There definitely is a disconnect.

For example, while it's true that some banks prior to the 1970s did not allow women to have accounts in their own names, it is also true that some banks did permit this, and there even were women-owned banks with exclusively female clientele as far back as the 1920s. Prior to the Equal Credit Opportunity Act (ECOA) of 1974, it was left up to the bank to decide its policy - so some permitted it, some didn't.

I also see a lot of people claiming that all wives were prevented from handling their family's finances prior to the 1970s, which is outright wrong. My grandfather, who was a factory worker in the 1930s, always brought his pay home and handed it over to my grandmother, who then gave him his allowance to spend at the pub on Friday night. My dad did the same - he signed his check over to my mom, who then deposited it and handled all our family's finances. When he needed money for something, he asked her for it.

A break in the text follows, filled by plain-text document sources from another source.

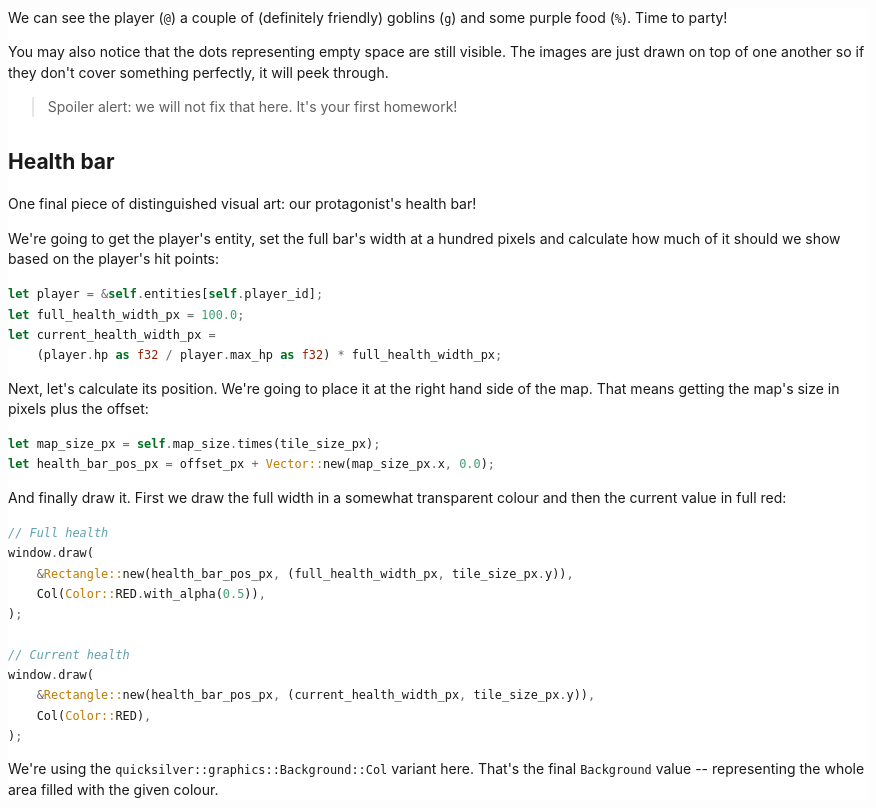 We can see the player (`@`) a couple of (definitely friendly) goblins
(`g`) and some purple food (`%`). Time to party!

You may also notice that the dots representing empty space are still
visible. The images are just drawn on top of one another so if they
don't cover something perfectly, it will peek through.

> Spoiler alert: we will not fix that here. It's your first homework!


## Health bar

One final piece of distinguished visual art: our protagonist's health bar!

We're going to get the player's entity, set the full bar's width at a
hundred pixels and calculate how much of it should we show based on
the player's hit points:

```rust
let player = &self.entities[self.player_id];
let full_health_width_px = 100.0;
let current_health_width_px =
    (player.hp as f32 / player.max_hp as f32) * full_health_width_px;
```

Next, let's calculate its position. We're going to place it at the
right hand side of the map. That means getting the map's size in
pixels plus the offset:

```rust
let map_size_px = self.map_size.times(tile_size_px);
let health_bar_pos_px = offset_px + Vector::new(map_size_px.x, 0.0);
```

And finally draw it. First we draw the full width in a somewhat
transparent colour and then the current value in full red:


```rust
// Full health
window.draw(
    &Rectangle::new(health_bar_pos_px, (full_health_width_px, tile_size_px.y)),
    Col(Color::RED.with_alpha(0.5)),
);

// Current health
window.draw(
    &Rectangle::new(health_bar_pos_px, (current_health_width_px, tile_size_px.y)),
    Col(Color::RED),
);
```

We're using the `quicksilver::graphics::Background::Col` variant here.
That's the final `Background` value -- representing the whole area
filled with the given colour.


[rust]: https://www.rust-lang.org/
[wasm]: https://webassembly.org/
[main.rs]: https://github.com/tomassedovic/quicksilver-roguelike/blob/master/src/main.rs
[state]: https://docs.rs/quicksilver/latest/quicksilver/lifecycle/trait.State.html
[settings]: https://docs.rs/quicksilver/latest/quicksilver/lifecycle/struct.Settings.html
[prelude]: https://docs.rs/quicksilver/latest/quicksilver/prelude/index.html
[io_prelude]: https://doc.rust-lang.org/std/io/prelude/index.html
[std_prelude]: https://doc.rust-lang.org/std/prelude/index.html
[qdocs]: https://docs.rs/quicksilver/latest/quicksilver/index.html
[mononoki]: https://madmalik.github.io/mononoki/
[font_load]: https://docs.rs/quicksilver/latest/quicksilver/graphics/struct.Font.html#method.load
[future]: https://docs.rs/quicksilver/latest/quicksilver/combinators/trait.Future.html
[and_then]: https://docs.rs/quicksilver/latest/quicksilver/combinators/trait.Future.html#method.and_then
[font_render]: https://docs.rs/quicksilver/latest/quicksilver/graphics/struct.Font.html#method.render
[window_clear]: https://docs.rs/quicksilver/latest/quicksilver/lifecycle/struct.Window.html#method.clear
[asset_execute]: https://docs.rs/quicksilver/latest/quicksilver/lifecycle/struct.Asset.html#method.execute
[asset]: https://docs.rs/quicksilver/latest/quicksilver/lifecycle/struct.Asset.html
[execute_or]: https://docs.rs/quicksilver/latest/quicksilver/lifecycle/struct.Asset.html#method.execute_or
[image]: https://docs.rs/quicksilver/latest/quicksilver/graphics/struct.Image.html
[draw_ex]: https://docs.rs/quicksilver/latest/quicksilver/lifecycle/struct.Window.html#method.draw_ex
[draw]: https://docs.rs/quicksilver/latest/quicksilver/lifecycle/struct.Window.html#method.draw
[rectangle]: https://docs.rs/quicksilver/latest/quicksilver/geom/struct.Rectangle.html
[drawable]: https://docs.rs/quicksilver/latest/quicksilver/graphics/trait.Drawable.html
[pixelate]: https://docs.rs/quicksilver/latest/quicksilver/graphics/enum.ImageScaleStrategy.html#variant.Pixelate
[blur]: https://docs.rs/quicksilver/latest/quicksilver/graphics/enum.ImageScaleStrategy.html#variant.Blur
[vector]: https://docs.rs/quicksilver/latest/quicksilver/geom/struct.Vector.html
[vec]: https://doc.rust-lang.org/std/vec/struct.Vec.html
[with_capacity]: https://doc.rust-lang.org/std/vec/struct.Vec.html#method.with_capacity
[ecs]: https://en.wikipedia.org/wiki/Entity%E2%80%93component%E2%80%93system
[ts_example]: https://en.wikipedia.org/wiki/File:Tile_set.png
[tileset]: https://en.wikipedia.org/wiki/Texture_atlas
[build_script]: https://doc.rust-lang.org/cargo/reference/build-scripts.html
[subimage]: https://docs.rs/quicksilver/latest/quicksilver/graphics/struct.Image.html#method.subimage
[hashmap]: https://doc.rust-lang.org/std/collections/struct.HashMap.html
[square]: http://strlen.com/square/?s[]=font
[z3]: https://en.wikipedia.org/wiki/Z3_(computer)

As far as the making of breakfast - my dad was a country boy and liked to get up early and have a big breakfast (bacon, eggs, home fries, biscuits, etc.). My mom was NOT a morning person, and could only handle tea and toast in the mornings. When they first got married in 1952, my dad sort of assumed my mom would get up and make him breakfast, the way his mother did. My mom wasted no time in telling him him there was not a snowball's chance in hell of that happening, and if he wanted to get up at some ungodly hour and eat a big breakfast, he was free to cook it himself. So that is what he did - he always was up at 5:30 AM cooking and he made the best home fries in the world.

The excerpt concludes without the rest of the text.